病み上がりの快投だ! 阪神呉昇桓投手(32)がサヨナラ勝利を演出した。10回無失点の藤浪からバトンを受け、登場したのは延長11回。「あの場面は絶対に点を取られてはいけない場面だった」と集中力を高めた。体調不良による中5日での登板が懸念されたが、守護神は不安を吹き飛ばした。

 1番松井稼からの上位打線。いきなり147キロの石直球で空振り三振を奪うと、落ち着いた。2番藤田には左前打を浴びたものの、直球を軸にしたスタイルはぶれない。3番桝田、代打牧田をいずれも直球で内野へのライナーに打ち取り無失点。直後のサヨナラ勝ちを「(藤浪)晋太郎に勝利を与えられなかったことが惜しかった」と少し複雑な心境で見つめた。

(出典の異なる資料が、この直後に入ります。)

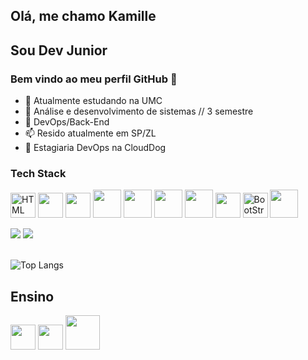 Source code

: ## Olá, me chamo Kamille
## Sou Dev Junior
### Bem vindo ao meu perfil GitHub 👋

- 🔭 Atualmente estudando na UMC 
- 🌱  Análise e desenvolvimento de sistemas // 3 semestre
- 🤔 DevOps/Back-End
- 📫 Resido atualmente em SP/ZL
- 💼 Estagiaria DevOps na CloudDog

### Tech Stack

 <img alt='HTML' src='https://cdn.jsdelivr.net/gh/devicons/devicon/icons/html5/html5-original.svg'  width="40" /> <img src="https://cdn.jsdelivr.net/gh/devicons/devicon/icons/css3/css3-original.svg" width="40" /> <img src="https://cdn.jsdelivr.net/gh/devicons/devicon/icons/javascript/javascript-plain.svg" width="40" height="40" />    <img src="https://cdn.jsdelivr.net/gh/devicons/devicon/icons/python/python-original-wordmark.svg" width="45" height="45"/> <img src="https://cdn.jsdelivr.net/gh/devicons/devicon/icons/mysql/mysql-plain-wordmark.svg" width='45' height='45'/> <img src="https://cdn.jsdelivr.net/gh/devicons/devicon/icons/php/php-original.svg" width="45" height="45"/> <img src='https://cdn.discordapp.com/attachments/766448259492478985/1149534866405335191/Git-Icon-1788C.png' width='45' height='45'/> <img src='https://cdn.discordapp.com/attachments/766448259492478985/1149534409939230730/1200px-Microsoft_Excel_2013-2019_logo.png' width='40' height='40'/> <img src='https://cdn.discordapp.com/attachments/766448259492478985/1149535638849343528/602px-Bootstrap_logo.png' alt='BootStrap' width='40' height='40'/>
 <img src="https://cdn.jsdelivr.net/gh/devicons/devicon/icons/amazonwebservices/amazonwebservices-original.svg" width="45" height="45"  />


          




<div>
<a href = "mailto:Kamilleeduardap@gmail.com"><img src="https://img.shields.io/badge/Gmail-D14836?style=for-the-badge&logo=gmail&logoColor=white" target="_blank"></a>
<a href="https://www.linkedin.com/in/kamillepenna" target="_blank"><img src="https://img.shields.io/badge/-LinkedIn-%230077B5?style=for-the-badge&logo=linkedin&logoColor=white" target="_blank"></a>   
</div>

 <br>

![Top Langs](https://github-readme-stats.vercel.app/api/top-langs/?username=KamilleEP&hide=javascript,css,scss,html&theme=tokyonight)









## Ensino

<a href='https://www.umc.br'><img src="https://cdn.discordapp.com/attachments/766448259492478985/1149472415437553714/8DELIBVjGh75QAAAAASUVORK5CYII.png" width="40px"></a>
<a href='https://cursos.alura.com.br/user/kamilleeduardap'><img src='https://cdn.discordapp.com/attachments/766448259492478985/1149472900726915222/Z.png' width='40'></a> <a href='https://web.dio.me/users/Kamilleeduardap/?tab=skills'><img src='https://cdn.discordapp.com/attachments/766448259492478985/1149473339501445180/LOGO-DIO-COLOR.png' width='55px' heigth='55px'></a>
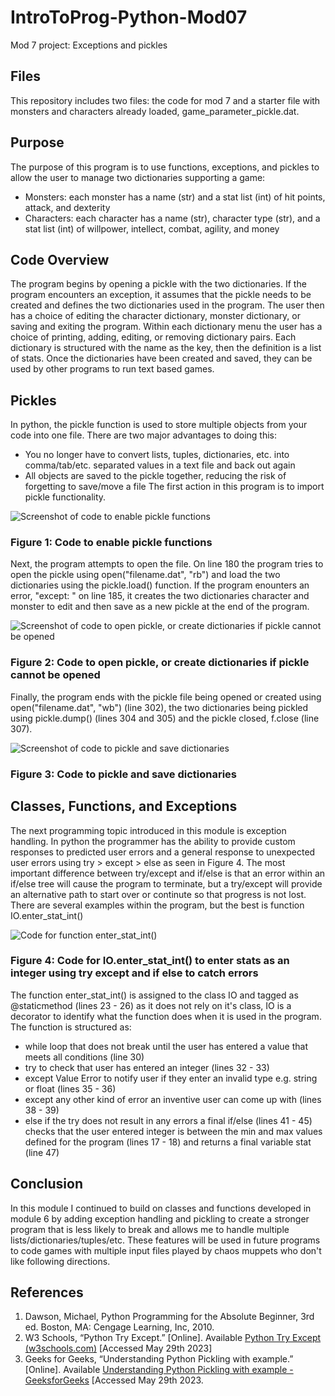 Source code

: # IntroToProg-Python-Mod07
Mod 7 project: Exceptions and pickles

## Files
This repository includes two files: the code for mod 7 and a starter file with monsters and characters already loaded, game_parameter_pickle.dat.

## Purpose
The purpose of this program is to use functions, exceptions, and pickles to allow the user to manage two dictionaries supporting a game:
 - Monsters:  each monster has a name (str) and a stat list (int) of hit points, attack, and dexterity
 - Characters: each character has a name (str), character type (str), and a stat list (int) of willpower, intellect, combat, agility, and money

## Code Overview
The program begins by opening a pickle with the two dictionaries.  If the program encounters an exception, it assumes that the pickle needs to be created and defines the two dictionaries used in the program.  The user then has a choice of editing the character dictionary, monster dictionary, or saving and exiting the program.
Within each dictionary menu the user has a choice of printing, adding, editing, or removing dictionary pairs.  Each dictionary is structured with the name as the key, then the definition is a list of stats.  Once the dictionaries have been created and saved, they can be used by other programs to run text based games.

## Pickles
In python, the pickle function is used to store multiple objects from your code into one file.  There are two major advantages to doing this:
 - You no longer have to convert lists, tuples, dictionaries, etc. into comma/tab/etc. separated values in a text file and back out again
 - All objects are saved to the pickle together, reducing the risk of forgetting to save/move a file
The first action in this program is to import pickle functionality.

![Screenshot of code to enable pickle functions](https://github.com/CaseNightmareGreen/IntroToProg-Python-Mod07/assets/132308533/b84e7f53-7763-4a9f-8a70-ab545063bcd4)
### Figure 1: Code to enable pickle functions

Next, the program attempts to open the file. On line 180 the program tries to open the pickle using open("filename.dat", "rb") and load the two dictionaries using the pickle.load() function.  If the program enounters an error, "except: " on line 185, it creates the two dictionaries character and monster to edit and then save as a new pickle at the end of the program.

![Screenshot of code to open pickle, or create dictionaries if pickle cannot be opened](https://github.com/CaseNightmareGreen/IntroToProg-Python-Mod07/assets/132308533/7a0336c3-3a02-44b6-8ffd-a896bc2d3a07)
### Figure 2: Code to open pickle, or create dictionaries if pickle cannot be opened

Finally, the program ends with the pickle file being opened or created using open("filename.dat", "wb") (line 302), the two dictionaries being pickled using pickle.dump() (lines 304 and 305) and the pickle closed, f.close (line 307).

![Screenshot of code to pickle and save dictionaries](https://github.com/CaseNightmareGreen/IntroToProg-Python-Mod07/assets/132308533/884947e8-ad29-4805-bf4e-8fdc79b43d8e)
### Figure 3: Code to pickle and save dictionaries

## Classes, Functions, and Exceptions
The next programming topic introduced in this module is exception handling.  In python the programmer has the ability to provide custom responses to predicted user errors and  a general response to unexpected user errors using try > except > else as seen in Figure 4.  The most important difference between try/except and if/else is that an error within an if/else tree will cause the program to terminate, but a try/except will provide an alternative path to start over or continute so that progress is not lost.  There are several examples within the program, but the best is function IO.enter_stat_int()

![Code for function enter_stat_int()](https://github.com/CaseNightmareGreen/IntroToProg-Python-Mod07/assets/132308533/d2beb9ac-0ad7-4f8d-b1ef-d8a832d04fdb)
### Figure 4: Code for IO.enter_stat_int() to enter stats as an integer using try except and if else to catch errors

The function enter_stat_int() is assigned to the class IO and tagged as @staticmethod (lines 23 - 26) as it does not rely on it's class, IO is a decorator to identify what the function does when it is used in the program. The function is structured as:
 - while loop that does not break until the user has entered a value that meets all conditions (line 30)
 - try to check that user has entered an integer (lines 32 - 33)
 - except Value Error to notify user if they enter an invalid type e.g. string or float (lines 35 - 36)
 - except any other kind of error an inventive user can come up with (lines 38 - 39)
 - else if the try does not result in any errors a final if/else (lines 41 - 45) checks that the user entered integer is between the min and max values defined for the program (lines 17 - 18) and returns a final variable stat (line 47)

## Conclusion
In this module I continued to build on classes and functions developed in module 6 by adding exception handling and pickling to create a stronger program that is less likely to break and allows me to handle multiple lists/dictionaries/tuples/etc.  These features will be used in future programs to code games with multiple input files played by chaos muppets who don't like following directions.

## References
1.	Dawson, Michael, Python Programming for the Absolute Beginner, 3rd ed. Boston, MA: Cengage Learning, Inc, 2010.
2.	W3 Schools, “Python Try Except.” [Online]. Available [Python Try Except (w3schools.com)](https://www.w3schools.com/python/python_try_except.asp) [Accessed May 29th  2023]
3.	Geeks for Geeks, “Understanding Python Pickling with example.” [Online]. Available [Understanding Python Pickling with example - GeeksforGeeks](https://www.geeksforgeeks.org/understanding-python-pickling-example/) [Accessed May 29th 2023.

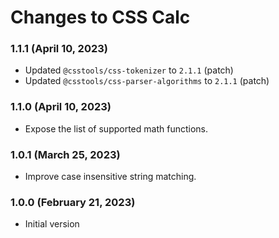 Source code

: # Changes to CSS Calc

### 1.1.1 (April 10, 2023)

- Updated `@csstools/css-tokenizer` to `2.1.1` (patch)
- Updated `@csstools/css-parser-algorithms` to `2.1.1` (patch)



### 1.1.0 (April 10, 2023)

- Expose the list of supported math functions.

### 1.0.1 (March 25, 2023)

- Improve case insensitive string matching.

### 1.0.0 (February 21, 2023)

- Initial version

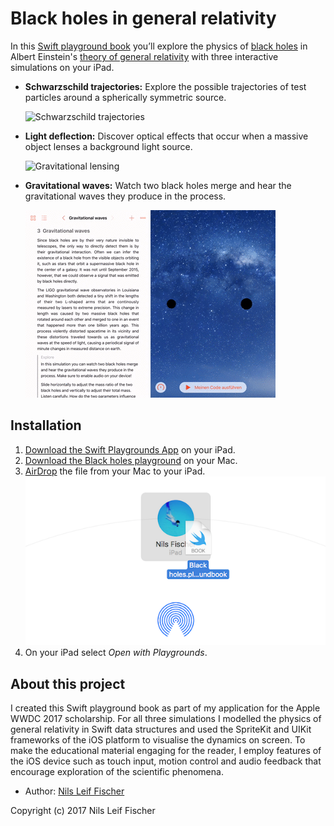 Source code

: # Black holes in general relativity

In this [Swift playground book](http://www.apple.com/swift/playgrounds/) you’ll explore the physics of [black holes](https://en.wikipedia.org/wiki/Black_hole) in Albert Einstein's [theory of general relativity](https://en.wikipedia.org/wiki/General_relativity) with three interactive simulations on your iPad.

- **Schwarzschild trajectories:** Explore the possible trajectories of test particles around a spherically symmetric source.

  ![Schwarzschild trajectories](Images/trajectories.gif)

- **Light deflection:** Discover optical effects that occur when a massive object lenses a background light source.

  ![Gravitational lensing](Images/lensing.gif)

- **Gravitational waves:** Watch two black holes merge and hear the gravitational waves they produce in the process.

  ![Gravitational waves](Images/waves.gif)


## Installation

1. [Download the Swift Playgrounds App](https://itunes.apple.com/WebObjects/MZStore.woa/wa/viewSoftware?id=908519492&mt=8&ls=1) on your iPad.
2. [Download the Black holes playground](https://github.com/knly/black-holes-playground/raw/master/dist/Black%20holes.playgroundbook.zip) on your Mac.
3. [AirDrop](https://support.apple.com/en-us/HT203106) the file from your Mac to your iPad.
  ![Airdrop](Images/airdrop.png)
4. On your iPad select _Open with Playgrounds_.


## About this project

I created this Swift playground book as part of my application for the Apple WWDC 2017 scholarship. For all three simulations I modelled the physics of general relativity in Swift data structures and used the SpriteKit and UIKit frameworks of the iOS platform to visualise the dynamics on screen. To make the educational material engaging for the reader, I employ features of the iOS device such as touch input, motion control and audio feedback that encourage exploration of the scientific phenomena.

- Author: [Nils Leif Fischer](http://nilsleiffischer.de)

Copyright (c) 2017 Nils Leif Fischer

 23日DeNA戦から2試合、体調不良を訴えブルペン待機を取りやめた。救援陣は普段と違う肩作りが求められ、23日には先発要員の藤浪まで有事に備えてブルペン待機していた。みそぎの登板を終えると「チームに迷惑をかけて申し訳なかった」と謝罪。和田監督は「これで落ち着くと思う。肘、肩ではなく体調の問題だから。もう大丈夫でしょう」と安堵(あんど)した。